Afin de préserver et de restituer leur mémoire, la Fondation pour la mémoire de la Shoah et l’Institut national de l’audiovisuel (INA) se sont associés, à partir de 2005, pour réaliser une série d’entretiens filmés de témoins de la déportation des juifs de France. Depuis 2022, l’INA a confié à Léa Veinstein le soin d’en faire une collection de podcasts : après Simone Veil, Georges Kiejman, Marceline Loridan-Ivens et Ginette Kolinka, vient d’être mis en ligne celui consacré à Serge Klarsfeld.

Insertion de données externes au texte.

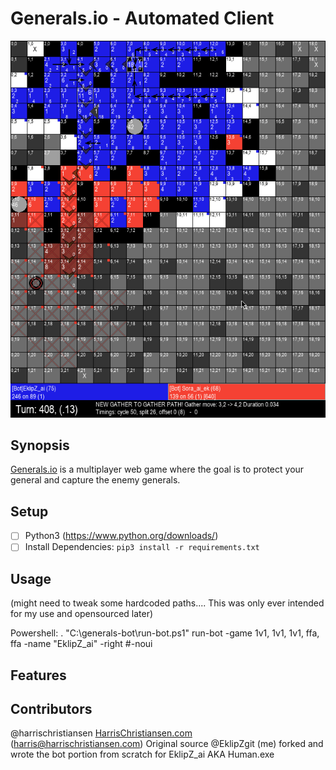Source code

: # Generals.io - Automated Client

![Generals.IO Gameplay Image](./sample.gif "Generals.IO Gameplay Image")

## Synopsis

[Generals.io](http://generals.io) is a multiplayer web game where the goal is to protect your general and capture the enemy generals.  



## Setup

- [ ] Python3 (https://www.python.org/downloads/)
- [ ] Install Dependencies: `pip3 install -r requirements.txt`

## Usage
(might need to tweak some hardcoded paths.... This was only ever intended for my use and opensourced later)

Powershell:
. "C:\generals-bot\run-bot.ps1"
run-bot -game 1v1, 1v1, 1v1, ffa, ffa -name "EklipZ_ai" -right #-noui


## Features

## Contributors

@harrischristiansen [HarrisChristiansen.com](http://www.harrischristiansen.com) (harris@harrischristiansen.com)  Original source
@EklipZgit (me) forked and wrote the bot portion from scratch for EklipZ_ai AKA Human.exe
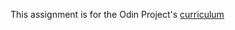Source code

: This assignment is for the Odin Project's [curriculum](http://www.theodinproject.com/courses/web-development-101/lessons/html-css)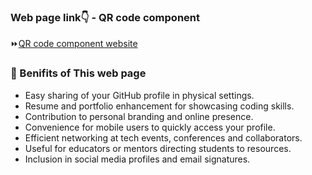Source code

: ### Web page link👇 - QR code component 

 ⏩[QR code component website](https://qr-code-profiles.vercel.app/)

### 📌 Benifits of This web page

- Easy sharing of your GitHub profile in physical settings.
- Resume and portfolio enhancement for showcasing coding skills.
- Contribution to personal branding and online presence.
- Convenience for mobile users to quickly access your profile.
- Efficient networking at tech events, conferences and collaborators.
- Useful for educators or mentors directing students to resources.
- Inclusion in social media profiles and email signatures.
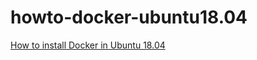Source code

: # howto-docker-ubuntu18.04
[How to install Docker in Ubuntu 18.04](https://www.digitalocean.com/community/tutorials/how-to-install-and-use-docker-on-ubuntu-18-04)

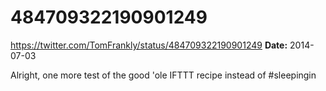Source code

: # 484709322190901249
https://twitter.com/TomFrankly/status/484709322190901249
**Date:** 2014-07-03

Alright, one more test of the good 'ole IFTTT recipe instead of #sleepingin
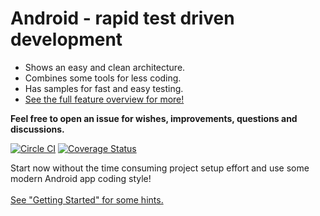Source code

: # Android - rapid test driven development

* Shows an easy and clean architecture.
* Combines some tools for less coding.
* Has samples for fast and easy testing.
* [See the full feature overview for more!](docs/project-features.md)

**Feel free to open an issue for wishes, improvements, questions and discussions.**

[![Circle CI](https://img.shields.io/circleci/project/github/nenick/android-gradle-template/rework.svg)](https://circleci.com/gh/nenick/android-gradle-template?branch=rework)
 [![Coverage Status](https://img.shields.io/coveralls/github/nenick/android-gradle-template/rework.svg)](https://coveralls.io/r/nenick/android-gradle-template?branch=rework)

Start now without the time consuming project setup effort and use some modern Android app coding style! <br><br>[See "Getting Started" for some hints.](docs/project-getting-started.md)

Quand il vient enregistrer, en 2006, à Bry-sur-Marne (Val-de-Marne), au siège de l’INA, Serge Klarsfeld est un témoin, mais aussi, et déjà, comme le rappelle Léa Veinstein, « le grand avocat connu dans le monde entier pour sa traque inlassable contre les nazis, l’homme qui a lutté pour que la France reconnaisse enfin officiellement son rôle actif dans l’arrestation et la déportation de nombreux juifs sous l’Occupation, l’historien qui, au terme d’années de recherche dans les archives, a pu donner naissance au Mémorial de la déportation des Juifs de France, ce livre unique indiquant, année par année, mois par mois, convoi par convoi, le nom des juifs déportés, ce livre qui a rendu à des familles entières la possibilité du deuil et à un pays entier sa mémoire ».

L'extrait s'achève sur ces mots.